Task data
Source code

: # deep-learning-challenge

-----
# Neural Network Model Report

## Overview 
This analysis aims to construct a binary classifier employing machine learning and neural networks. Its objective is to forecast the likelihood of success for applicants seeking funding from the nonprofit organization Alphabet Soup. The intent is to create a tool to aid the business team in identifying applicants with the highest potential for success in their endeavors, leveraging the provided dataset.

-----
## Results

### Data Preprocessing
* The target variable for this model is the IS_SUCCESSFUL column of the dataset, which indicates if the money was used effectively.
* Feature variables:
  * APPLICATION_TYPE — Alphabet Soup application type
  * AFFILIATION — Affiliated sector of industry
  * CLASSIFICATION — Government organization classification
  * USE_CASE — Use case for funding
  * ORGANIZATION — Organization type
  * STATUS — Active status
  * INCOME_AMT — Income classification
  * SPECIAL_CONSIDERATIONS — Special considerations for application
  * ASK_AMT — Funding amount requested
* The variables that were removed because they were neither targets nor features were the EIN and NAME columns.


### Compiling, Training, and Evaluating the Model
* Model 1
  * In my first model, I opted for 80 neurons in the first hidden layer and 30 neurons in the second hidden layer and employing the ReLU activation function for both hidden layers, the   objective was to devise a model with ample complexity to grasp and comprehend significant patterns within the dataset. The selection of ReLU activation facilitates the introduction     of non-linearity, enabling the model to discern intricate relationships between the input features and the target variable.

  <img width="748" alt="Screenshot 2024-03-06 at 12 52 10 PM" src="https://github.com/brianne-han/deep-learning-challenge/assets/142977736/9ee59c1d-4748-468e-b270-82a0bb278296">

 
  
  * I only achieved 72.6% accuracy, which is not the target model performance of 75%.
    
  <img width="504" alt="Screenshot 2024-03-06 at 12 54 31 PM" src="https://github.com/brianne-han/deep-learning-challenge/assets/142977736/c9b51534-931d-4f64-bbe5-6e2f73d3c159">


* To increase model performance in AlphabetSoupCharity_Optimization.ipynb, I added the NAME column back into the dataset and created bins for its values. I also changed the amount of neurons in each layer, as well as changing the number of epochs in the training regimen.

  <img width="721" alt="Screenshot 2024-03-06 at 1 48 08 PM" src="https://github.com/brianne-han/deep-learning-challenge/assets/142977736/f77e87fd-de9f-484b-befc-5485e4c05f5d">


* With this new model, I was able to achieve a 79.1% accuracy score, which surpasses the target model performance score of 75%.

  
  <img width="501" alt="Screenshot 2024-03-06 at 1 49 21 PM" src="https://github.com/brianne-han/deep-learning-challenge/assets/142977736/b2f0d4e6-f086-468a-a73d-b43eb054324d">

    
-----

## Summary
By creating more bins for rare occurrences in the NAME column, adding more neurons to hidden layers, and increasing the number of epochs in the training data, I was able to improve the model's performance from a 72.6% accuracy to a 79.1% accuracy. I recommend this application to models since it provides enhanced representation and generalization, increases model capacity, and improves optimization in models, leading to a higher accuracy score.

Activity
Your answer should be the lines above that contain the word "challenge", copied out.

Task answer
: # deep-learning-challenge
  <img width="748" alt="Screenshot 2024-03-06 at 12 52 10 PM" src="https://github.com/brianne-han/deep-learning-challenge/assets/142977736/9ee59c1d-4748-468e-b270-82a0bb278296">
  <img width="504" alt="Screenshot 2024-03-06 at 12 54 31 PM" src="https://github.com/brianne-han/deep-learning-challenge/assets/142977736/c9b51534-931d-4f64-bbe5-6e2f73d3c159">
  <img width="721" alt="Screenshot 2024-03-06 at 1 48 08 PM" src="https://github.com/brianne-han/deep-learning-challenge/assets/142977736/f77e87fd-de9f-484b-befc-5485e4c05f5d">
  <img width="501" alt="Screenshot 2024-03-06 at 1 49 21 PM" src="https://github.com/brianne-han/deep-learning-challenge/assets/142977736/b2f0d4e6-f086-468a-a73d-b43eb054324d">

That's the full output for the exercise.